Try it. Reproduce word for word the lines from the beginning of the entries to the line with "### Prerequisites/Corequisites", both included, but none of the pictures.

Recorded information.

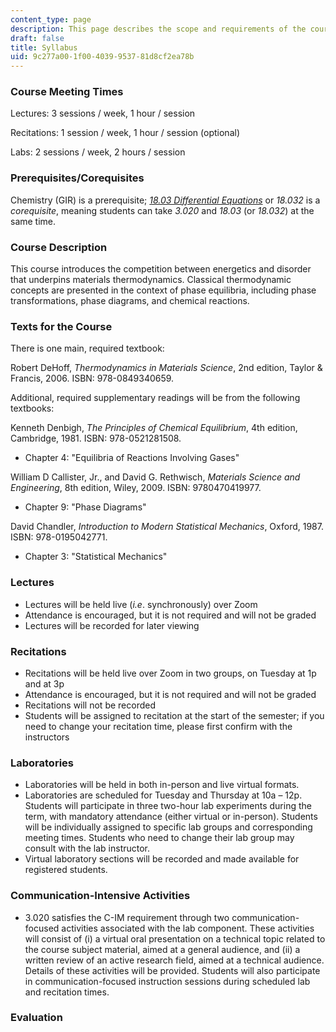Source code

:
 ```yaml
---
content_type: page
description: This page describes the scope and requirements of the course.
draft: false
title: Syllabus
uid: 9c277a00-1f00-4039-9537-81d8cf2ea78b
---
```

### Course Meeting Times

Lectures: 3 sessions / week, 1 hour / session

Recitations: 1 session / week, 1 hour / session (optional)

Labs: 2 sessions / week, 2 hours / session

### Prerequisites/Corequisites

Chemistry (GIR) is a prerequisite; [*18.03 Differential Equations*](https://ocw.mit.edu/search/?q=18.03) or *18.032* is a *corequisite*, meaning students can take *3.020* and *18.03* (or *18.032*) at the same time. 

### Course Description

This course introduces the competition between energetics and disorder that underpins materials thermodynamics. Classical thermodynamic concepts are presented in the context of phase equilibria, including phase transformations, phase diagrams, and chemical reactions.

### Texts for the Course

There is one main, required textbook:

Robert DeHoff, *Thermodynamics in Materials Science*, 2nd edition, Taylor & Francis, 2006. ISBN: 978-0849340659.

Additional, required supplementary readings will be from the following textbooks:

Kenneth Denbigh, *The Principles of Chemical Equilibrium*, 4th edition, Cambridge, 1981. ISBN: 978-0521281508.

- Chapter 4: "Equilibria of Reactions Involving Gases"

William D Callister, Jr., and David G. Rethwisch, *Materials Science and Engineering*, 8th edition, Wiley, 2009. ISBN: 9780470419977.

- Chapter 9: "Phase Diagrams"

David Chandler, *Introduction to Modern Statistical Mechanics*, Oxford, 1987. ISBN: 978-0195042771.

- Chapter 3: "Statistical Mechanics"

### Lectures

- Lectures will be held live (*i.e*. synchronously) over Zoom
- Attendance is encouraged, but it is not required and will not be graded
- Lectures will be recorded for later viewing

### Recitations

- Recitations will be held live over Zoom in two groups, on Tuesday at 1p and at 3p
- Attendance is encouraged, but it is not required and will not be graded
- Recitations will not be recorded
- Students will be assigned to recitation at the start of the semester; if you need to change your recitation time, please first confirm with the instructors

### Laboratories

- Laboratories will be held in both in-person and live virtual formats.
- Laboratories are scheduled for Tuesday and Thursday at 10a – 12p. Students will participate in three two-hour lab experiments during the term, with mandatory attendance (either virtual or in-person). Students will be individually assigned to specific lab groups and corresponding meeting times. Students who need to change their lab group may consult with the lab instructor.
- Virtual laboratory sections will be recorded and made available for registered students.

### Communication-Intensive Activities

- 3.020 satisfies the C-IM requirement through two communication-focused activities associated with the lab component. These activities will consist of (i) a virtual oral presentation on a technical topic related to the course subject material, aimed at a general audience, and (ii) a written review of an active research field, aimed at a technical audience. Details of these activities will be provided. Students will also participate in communication-focused instruction sessions during scheduled lab and recitation times.

### Evaluation
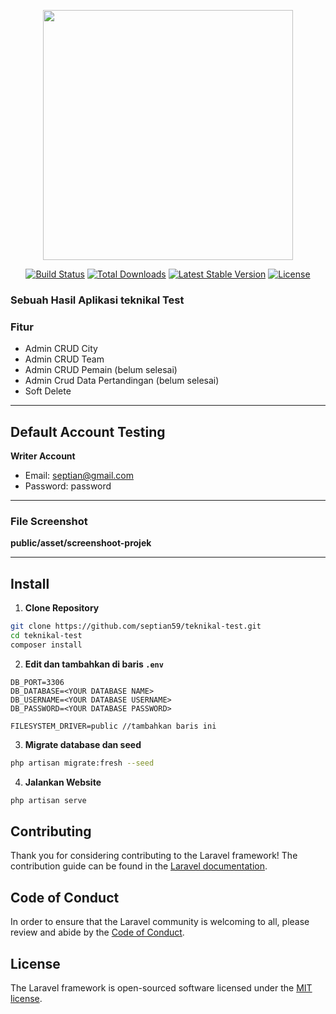 <p align="center"><a href="https://laravel.com" target="_blank"><img src="https://raw.githubusercontent.com/laravel/art/master/logo-lockup/5%20SVG/2%20CMYK/1%20Full%20Color/laravel-logolockup-cmyk-red.svg" width="400"></a></p>

<p align="center">
<a href="https://travis-ci.org/laravel/framework"><img src="https://travis-ci.org/laravel/framework.svg" alt="Build Status"></a>
<a href="https://packagist.org/packages/laravel/framework"><img src="https://img.shields.io/packagist/dt/laravel/framework" alt="Total Downloads"></a>
<a href="https://packagist.org/packages/laravel/framework"><img src="https://img.shields.io/packagist/v/laravel/framework" alt="Latest Stable Version"></a>
<a href="https://packagist.org/packages/laravel/framework"><img src="https://img.shields.io/packagist/l/laravel/framework" alt="License"></a>
</p>

### Sebuah Hasil Aplikasi teknikal Test

### Fitur
- Admin CRUD City
- Admin CRUD Team
- Admin CRUD Pemain (belum selesai)
- Admin Crud Data Pertandingan (belum selesai)
- Soft Delete

--------------

## Default Account Testing
**Writer Account**
- Email: septian@gmail.com
- Password: password

--------------

### File Screenshot
**public/asset/screenshoot-projek**

--------------

## Install
1. **Clone Repository**
```bash
git clone https://github.com/septian59/teknikal-test.git
cd teknikal-test
composer install
```
2. **Edit dan tambahkan di baris ``.env``**
```
DB_PORT=3306
DB_DATABASE=<YOUR DATABASE NAME>
DB_USERNAME=<YOUR DATABASE USERNAME>
DB_PASSWORD=<YOUR DATABASE PASSWORD>

FILESYSTEM_DRIVER=public //tambahkan baris ini
```
3. **Migrate database dan seed**
```bash
php artisan migrate:fresh --seed
```

4. **Jalankan Website**
``` bash
php artisan serve
```
    
## Contributing

Thank you for considering contributing to the Laravel framework! The contribution guide can be found in the [Laravel documentation](https://laravel.com/docs/contributions).

## Code of Conduct

In order to ensure that the Laravel community is welcoming to all, please review and abide by the [Code of Conduct](https://laravel.com/docs/contributions#code-of-conduct).

## License

The Laravel framework is open-sourced software licensed under the [MIT license](https://opensource.org/licenses/MIT).
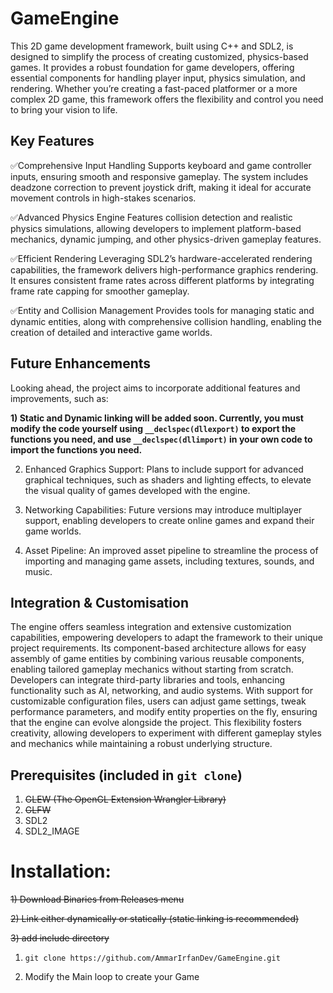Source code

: # GameEngine
This 2D game development framework, built using C++ and SDL2, is designed to simplify the process of creating customized, physics-based games. It provides a robust foundation for game developers, offering essential components for handling player input, physics simulation, and rendering. Whether you’re creating a fast-paced platformer or a more complex 2D game, this framework offers the flexibility and control you need to bring your vision to life.

## Key Features

✅Comprehensive Input Handling
Supports keyboard and game controller inputs, ensuring smooth and responsive gameplay. The system includes deadzone correction to prevent joystick drift, making it ideal for accurate movement controls in high-stakes scenarios.

✅Advanced Physics Engine
Features collision detection and realistic physics simulations, allowing developers to implement platform-based mechanics, dynamic jumping, and other physics-driven gameplay features.

✅Efficient Rendering
Leveraging SDL2’s hardware-accelerated rendering capabilities, the framework delivers high-performance graphics rendering. It ensures consistent frame rates across different platforms by integrating frame rate capping for smoother gameplay.

✅Entity and Collision Management
Provides tools for managing static and dynamic entities, along with comprehensive collision handling, enabling the creation of detailed and interactive game worlds.

## Future Enhancements
Looking ahead, the project aims to incorporate additional features and improvements, such as:

**1) Static and Dynamic linking will be added soon. Currently, you must modify the code yourself using ```__declspec(dllexport)``` to export the functions you need, and use ```__declspec(dllimport)``` in your own code to import the functions you need.**

2) Enhanced Graphics Support: Plans to include support for advanced graphical techniques, such as shaders and lighting effects, to elevate the visual quality of games developed with the engine.

3) Networking Capabilities: Future versions may introduce multiplayer support, enabling developers to create online games and expand their game worlds.

4) Asset Pipeline: An improved asset pipeline to streamline the process of importing and managing game assets, including textures, sounds, and music.

## Integration & Customisation
The engine offers seamless integration and extensive customization capabilities, empowering developers to adapt the framework to their unique project requirements. Its component-based architecture allows for easy assembly of game entities by combining various reusable components, enabling tailored gameplay mechanics without starting from scratch. Developers can integrate third-party libraries and tools, enhancing functionality such as AI, networking, and audio systems. With support for customizable configuration files, users can adjust game settings, tweak performance parameters, and modify entity properties on the fly, ensuring that the engine can evolve alongside the project. This flexibility fosters creativity, allowing developers to experiment with different gameplay styles and mechanics while maintaining a robust underlying structure.

## Prerequisites (included in ```git clone```) 

1) ~~GLEW (The OpenGL Extension Wrangler Library)~~
2) ~~GLFW~~
3) SDL2
4) SDL2_IMAGE

# Installation:
~~1) Download Binaries from Releases menu~~

~~2) Link either dynamically or statically (static linking is recommended)~~

~~3) add include directory~~

1) ```git clone https://github.com/AmmarIrfanDev/GameEngine.git```

2) Modify the Main loop to create your Game
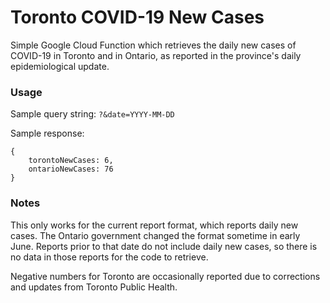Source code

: # Toronto COVID-19 New Cases

Simple Google Cloud Function which retrieves the daily new cases of COVID-19 in Toronto
and in Ontario, as reported in the province's daily epidemiological update.

### Usage

Sample query string:
`?&date=YYYY-MM-DD`

Sample response:
```
{
    torontoNewCases: 6,
    ontarioNewCases: 76
}
```

### Notes

This only works for the current report format, which reports daily new cases.
The Ontario government changed the format sometime in early June. Reports prior
to that date do not include daily new cases, so there is no data in those reports for
the code to retrieve.

Negative numbers for Toronto are occasionally reported due to corrections and
updates from Toronto Public Health.
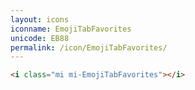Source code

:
 ```yaml
---
layout: icons
iconname: EmojiTabFavorites
unicode: EB88
permalink: /icon/EmojiTabFavorites/
---
```


``` html
<i class="mi mi-EmojiTabFavorites"></i>
```
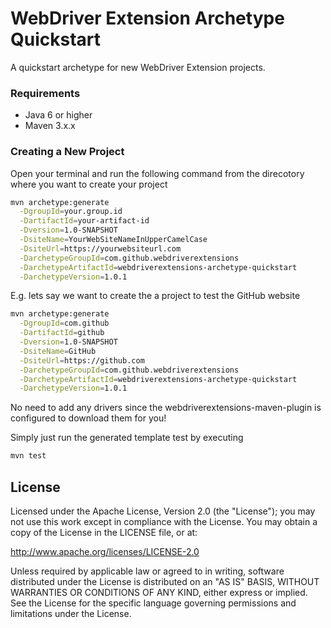 WebDriver Extension Archetype Quickstart
===================

A quickstart archetype for new WebDriver Extension projects.

### Requirements
- Java 6 or higher
- Maven 3.x.x

### Creating a New Project
Open your terminal and run the following command from the direcotory where you want to create your project
```sh
mvn archetype:generate                                                                             \
  -DgroupId=your.group.id                                                                          \
  -DartifactId=your-artifact-id                                                                    \
  -Dversion=1.0-SNAPSHOT                                                                           \
  -DsiteName=YourWebSiteNameInUpperCamelCase                                                       \
  -DsiteUrl=https://yourwebsiteurl.com                                                             \
  -DarchetypeGroupId=com.github.webdriverextensions                                                \
  -DarchetypeArtifactId=webdriverextensions-archetype-quickstart                                   \
  -DarchetypeVersion=1.0.1
```

E.g. lets say we want to create the a project to test the GitHub website

```sh
mvn archetype:generate                                                                             \
  -DgroupId=com.github                                                                             \
  -DartifactId=github                                                                              \
  -Dversion=1.0-SNAPSHOT                                                                           \
  -DsiteName=GitHub                                                                                \
  -DsiteUrl=https://github.com                                                                     \
  -DarchetypeGroupId=com.github.webdriverextensions                                                \
  -DarchetypeArtifactId=webdriverextensions-archetype-quickstart                                   \
  -DarchetypeVersion=1.0.1
```

No need to add any drivers since the webdriverextensions-maven-plugin is configured to download
them for you!

Simply just run the generated template test by executing

```sh
mvn test
```

## License

Licensed under the Apache License, Version 2.0 (the "License");
you may not use this work except in compliance with the License.
You may obtain a copy of the License in the LICENSE file, or at:

   http://www.apache.org/licenses/LICENSE-2.0

Unless required by applicable law or agreed to in writing, software
distributed under the License is distributed on an "AS IS" BASIS,
WITHOUT WARRANTIES OR CONDITIONS OF ANY KIND, either express or implied.
See the License for the specific language governing permissions and
limitations under the License.
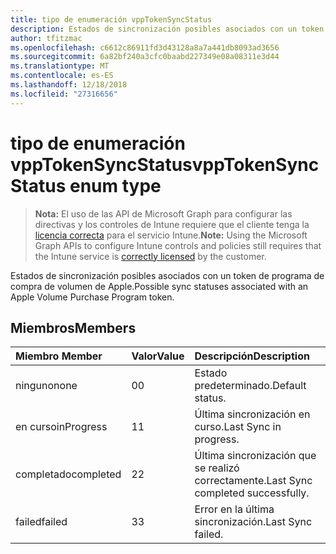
 ```yaml
---
title: tipo de enumeración vppTokenSyncStatus
description: Estados de sincronización posibles asociados con un token de programa de compra de volumen de Apple.
author: tfitzmac
ms.openlocfilehash: c6612c86911fd3d43128a8a7a441db8093ad3656
ms.sourcegitcommit: 6a82bf240a3cfc0baabd227349e08a08311e3d44
ms.translationtype: MT
ms.contentlocale: es-ES
ms.lasthandoff: 12/18/2018
ms.locfileid: "27316656"
---
```

# <a name="vpptokensyncstatus-enum-type"></a><span data-ttu-id="7a7d6-103">tipo de enumeración vppTokenSyncStatus</span><span class="sxs-lookup"><span data-stu-id="7a7d6-103">vppTokenSyncStatus enum type</span></span>

> <span data-ttu-id="7a7d6-104">**Nota:** El uso de las API de Microsoft Graph para configurar las directivas y los controles de Intune requiere que el cliente tenga la [licencia correcta](https://go.microsoft.com/fwlink/?linkid=839381) para el servicio Intune.</span><span class="sxs-lookup"><span data-stu-id="7a7d6-104">**Note:** Using the Microsoft Graph APIs to configure Intune controls and policies still requires that the Intune service is [correctly licensed](https://go.microsoft.com/fwlink/?linkid=839381) by the customer.</span></span>

<span data-ttu-id="7a7d6-105">Estados de sincronización posibles asociados con un token de programa de compra de volumen de Apple.</span><span class="sxs-lookup"><span data-stu-id="7a7d6-105">Possible sync statuses associated with an Apple Volume Purchase Program token.</span></span>
## <a name="members"></a><span data-ttu-id="7a7d6-106">Miembros</span><span class="sxs-lookup"><span data-stu-id="7a7d6-106">Members</span></span>
|<span data-ttu-id="7a7d6-107">Miembro	</span><span class="sxs-lookup"><span data-stu-id="7a7d6-107">Member</span></span>|<span data-ttu-id="7a7d6-108">Valor</span><span class="sxs-lookup"><span data-stu-id="7a7d6-108">Value</span></span>|<span data-ttu-id="7a7d6-109">Descripción</span><span class="sxs-lookup"><span data-stu-id="7a7d6-109">Description</span></span>|
|:---|:---|:---|
|<span data-ttu-id="7a7d6-110">ninguno</span><span class="sxs-lookup"><span data-stu-id="7a7d6-110">none</span></span>|<span data-ttu-id="7a7d6-111">0</span><span class="sxs-lookup"><span data-stu-id="7a7d6-111">0</span></span>|<span data-ttu-id="7a7d6-112">Estado predeterminado.</span><span class="sxs-lookup"><span data-stu-id="7a7d6-112">Default status.</span></span>|
|<span data-ttu-id="7a7d6-113">en curso</span><span class="sxs-lookup"><span data-stu-id="7a7d6-113">inProgress</span></span>|<span data-ttu-id="7a7d6-114">1</span><span class="sxs-lookup"><span data-stu-id="7a7d6-114">1</span></span>|<span data-ttu-id="7a7d6-115">Última sincronización en curso.</span><span class="sxs-lookup"><span data-stu-id="7a7d6-115">Last Sync in progress.</span></span>|
|<span data-ttu-id="7a7d6-116">completado</span><span class="sxs-lookup"><span data-stu-id="7a7d6-116">completed</span></span>|<span data-ttu-id="7a7d6-117">2</span><span class="sxs-lookup"><span data-stu-id="7a7d6-117">2</span></span>|<span data-ttu-id="7a7d6-118">Última sincronización que se realizó correctamente.</span><span class="sxs-lookup"><span data-stu-id="7a7d6-118">Last Sync completed successfully.</span></span>|
|<span data-ttu-id="7a7d6-119">failed</span><span class="sxs-lookup"><span data-stu-id="7a7d6-119">failed</span></span>|<span data-ttu-id="7a7d6-120">3</span><span class="sxs-lookup"><span data-stu-id="7a7d6-120">3</span></span>|<span data-ttu-id="7a7d6-121">Error en la última sincronización.</span><span class="sxs-lookup"><span data-stu-id="7a7d6-121">Last Sync failed.</span></span>|



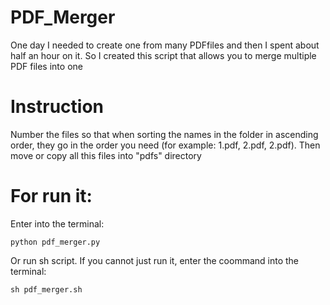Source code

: # PDF_Merger
 One day I needed to create one from many PDFfiles and then I spent about half an hour on it. So I created this script that allows you to merge multiple PDF files into one
# Instruction
Number the files so that when sorting the names in the folder in ascending order, they go in the order you need (for example: 1.pdf, 2.pdf, 2.pdf). Then move or copy all this files into "pdfs" directory
# For run it:
Enter into the terminal:
```
python pdf_merger.py
```
Or run sh script. If you cannot just run it, enter the coommand into the terminal:
```
sh pdf_merger.sh
```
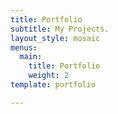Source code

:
 ```yaml
---
title: Portfolio
subtitle: My Projects.
layout_style: mosaic
menus:
  main:
    title: Portfolio
    weight: 2
template: portfolio

---
```

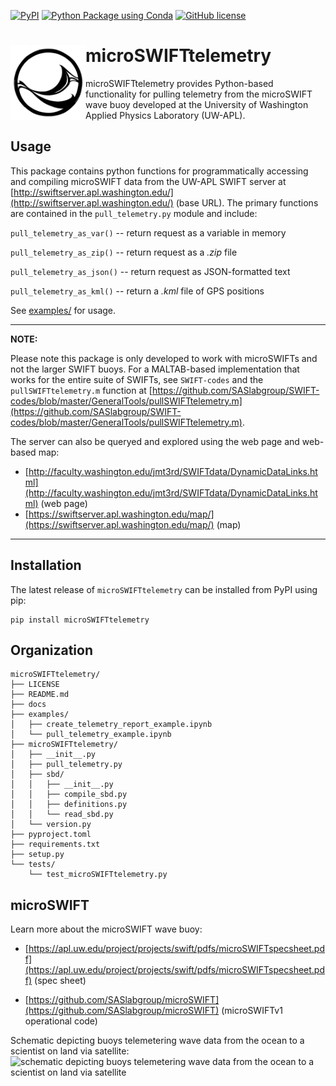 [![PyPI](https://img.shields.io/pypi/v/microSWIFTtelemetry)](https://pypi.org/project/microSWIFTtelemetry/)
[![Python Package using Conda](https://github.com/SASlabgroup/microSWIFTtelemetry/actions/workflows/python-package-conda.yml/badge.svg)](https://github.com/SASlabgroup/microSWIFTtelemetry/actions/workflows/python-package-conda.yml)
[![GitHub license](https://img.shields.io/github/license/SASlabgroup/microSWIFTtelemetry)](https://github.com/SASlabgroup/microSWIFTtelemetry/blob/main/LICENSE)

# <img src= "./docs/imgs/SWIFTlogo.jpg" height="120" align=left></img> microSWIFTtelemetry
microSWIFTtelemetry provides Python-based functionality for pulling telemetry from the microSWIFT wave buoy developed at the University of Washington Applied Physics Laboratory (UW-APL). 

## Usage
This package contains python functions for programmatically accessing and compiling microSWIFT data from the UW-APL SWIFT server at [http://swiftserver.apl.washington.edu/](http://swiftserver.apl.washington.edu/) (base URL). The primary functions are contained in the `pull_telemetry.py` module and include:

`pull_telemetry_as_var()` -- return request as a variable in memory

`pull_telemetry_as_zip()` -- return request as a *.zip* file

`pull_telemetry_as_json()` -- return request as JSON-formatted text

`pull_telemetry_as_kml()` -- return a *.kml* file of GPS positions

See [examples/](https://github.com/jacobrdavis/microSWIFTtelemetry/tree/main/examples) for usage.

---
**NOTE:**

Please note this package is only developed to work with microSWIFTs and not the larger SWIFT buoys. 
For a MALTAB-based implementation that works for the entire suite of SWIFTs, see `SWIFT-codes` and the `pullSWIFTtelemetry.m` function at [https://github.com/SASlabgroup/SWIFT-codes/blob/master/GeneralTools/pullSWIFTtelemetry.m](https://github.com/SASlabgroup/SWIFT-codes/blob/master/GeneralTools/pullSWIFTtelemetry.m).

The server can also be queryed and explored using the web page and web-based map: 
* [http://faculty.washington.edu/jmt3rd/SWIFTdata/DynamicDataLinks.html](http://faculty.washington.edu/jmt3rd/SWIFTdata/DynamicDataLinks.html) (web page)
* [https://swiftserver.apl.washington.edu/map/](https://swiftserver.apl.washington.edu/map/) (map)
---


## Installation
The latest release of `microSWIFTtelemetry` can be installed from PyPI using pip: 

```
pip install microSWIFTtelemetry
```
## Organization
```
microSWIFTtelemetry/
├── LICENSE
├── README.md
├── docs
├── examples/
│   ├── create_telemetry_report_example.ipynb
│   └── pull_telemetry_example.ipynb
├── microSWIFTtelemetry/
│   ├── __init__.py
│   ├── pull_telemetry.py
│   ├── sbd/
│   │   ├── __init__.py
│   │   ├── compile_sbd.py
│   │   ├── definitions.py
│   │   └── read_sbd.py
│   └── version.py
├── pyproject.toml
├── requirements.txt
├── setup.py
└── tests/
    └── test_microSWIFTtelemetry.py
```
## microSWIFT
Learn more about the microSWIFT wave buoy:
* [https://apl.uw.edu/project/projects/swift/pdfs/microSWIFTspecsheet.pdf](https://apl.uw.edu/project/projects/swift/pdfs/microSWIFTspecsheet.pdf) (spec sheet)

* [https://github.com/SASlabgroup/microSWIFT](https://github.com/SASlabgroup/microSWIFT) (microSWIFTv1 operational code)

Schematic depicting buoys telemetering wave data from the ocean to a scientist on land via satellite:
![schematic depicting buoys telemetering wave data from the ocean to a scientist on land via satellite](./docs/imgs/how_telemetry_works.png)

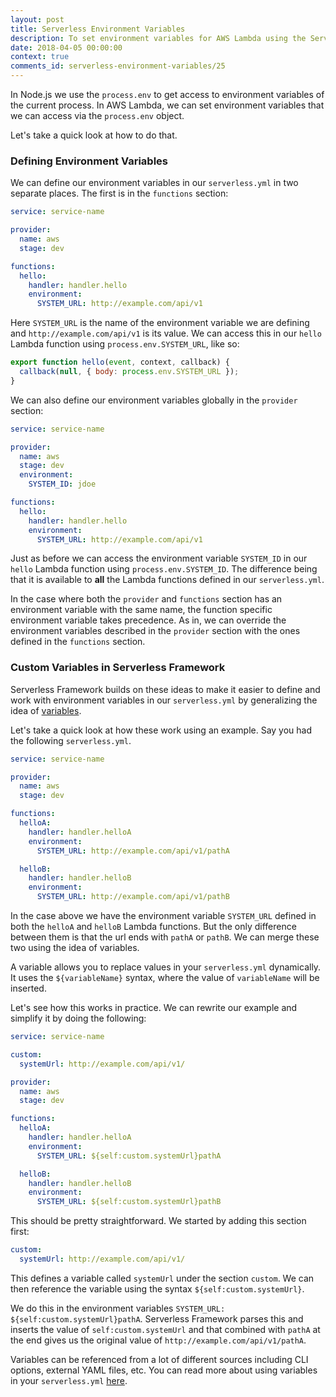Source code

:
 ```yaml
---
layout: post
title: Serverless Environment Variables
description: To set environment variables for AWS Lambda using the Serverless Framework we need to use the "environment:" option in the serverless.yml. Serverless Framework also allows you to further configure them using custom variables.
date: 2018-04-05 00:00:00
context: true
comments_id: serverless-environment-variables/25
---
```


In Node.js we use the `process.env` to get access to environment variables of the current process. In AWS Lambda, we can set environment variables that we can access via the `process.env` object.

Let's take a quick look at how to do that.


### Defining Environment Variables

We can define our environment variables in our `serverless.yml` in two separate places. The first is in the `functions` section:

``` yml
service: service-name

provider:
  name: aws
  stage: dev

functions:
  hello:
    handler: handler.hello
    environment:
      SYSTEM_URL: http://example.com/api/v1
```

Here `SYSTEM_URL` is the name of the environment variable we are defining and `http://example.com/api/v1` is its value. We can access this in our `hello` Lambda function using `process.env.SYSTEM_URL`, like so:

``` javascript
export function hello(event, context, callback) {
  callback(null, { body: process.env.SYSTEM_URL });
}
```

We can also define our environment variables globally in the `provider` section:

``` yml
service: service-name

provider:
  name: aws
  stage: dev
  environment:
    SYSTEM_ID: jdoe

functions:
  hello:
    handler: handler.hello
    environment:
      SYSTEM_URL: http://example.com/api/v1
```

Just as before we can access the environment variable `SYSTEM_ID` in our `hello` Lambda function using `process.env.SYSTEM_ID`. The difference being that it is available to **all** the Lambda functions defined in our `serverless.yml`.

In the case where both the `provider` and `functions` section has an environment variable with the same name, the function specific environment variable takes precedence. As in, we can override the environment variables described in the `provider` section with the ones defined in the `functions` section.


### Custom Variables in Serverless Framework

Serverless Framework builds on these ideas to make it easier to define and work with environment variables in our `serverless.yml` by generalizing the idea of [variables](https://serverless.com/framework/docs/providers/aws/guide/variables/).

Let's take a quick look at how these work using an example. Say you had the following `serverless.yml`.

``` yml
service: service-name

provider:
  name: aws
  stage: dev

functions:
  helloA:
    handler: handler.helloA
    environment:
      SYSTEM_URL: http://example.com/api/v1/pathA

  helloB:
    handler: handler.helloB
    environment:
      SYSTEM_URL: http://example.com/api/v1/pathB
```

In the case above we have the environment variable `SYSTEM_URL` defined in both the `helloA` and `helloB` Lambda functions. But the only difference between them is that the url ends with `pathA` or `pathB`. We can merge these two using the idea of variables.

A variable allows you to replace values in your `serverless.yml` dynamically. It uses the `${variableName}` syntax, where the value of `variableName` will be inserted.

Let's see how this works in practice. We can rewrite our example and simplify it by doing the following:

``` yml
service: service-name

custom:
  systemUrl: http://example.com/api/v1/

provider:
  name: aws
  stage: dev

functions:
  helloA:
    handler: handler.helloA
    environment:
      SYSTEM_URL: ${self:custom.systemUrl}pathA

  helloB:
    handler: handler.helloB
    environment:
      SYSTEM_URL: ${self:custom.systemUrl}pathB
```

This should be pretty straightforward. We started by adding this section first:


``` yml
custom:
  systemUrl: http://example.com/api/v1/
```

This defines a variable called `systemUrl` under the section `custom`. We can then reference the variable using the syntax `${self:custom.systemUrl}`.

We do this in the environment variables `SYSTEM_URL: ${self:custom.systemUrl}pathA`. Serverless Framework parses this and inserts the value of `self:custom.systemUrl` and that combined with `pathA` at the end gives us the original value of `http://example.com/api/v1/pathA`.

Variables can be referenced from a lot of different sources including CLI options, external YAML files, etc. You can read more about using variables in your `serverless.yml` [here](https://serverless.com/framework/docs/providers/aws/guide/variables/).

Solved problem.
Source code

:
 ```yaml
---
content_type: page
description: This page describes the scope and requirements of the course.
draft: false
title: Syllabus
uid: 9c277a00-1f00-4039-9537-81d8cf2ea78b
---
```

### Course Meeting Times

Lectures: 3 sessions / week, 1 hour / session

Recitations: 1 session / week, 1 hour / session (optional)

Labs: 2 sessions / week, 2 hours / session

### Prerequisites/Corequisites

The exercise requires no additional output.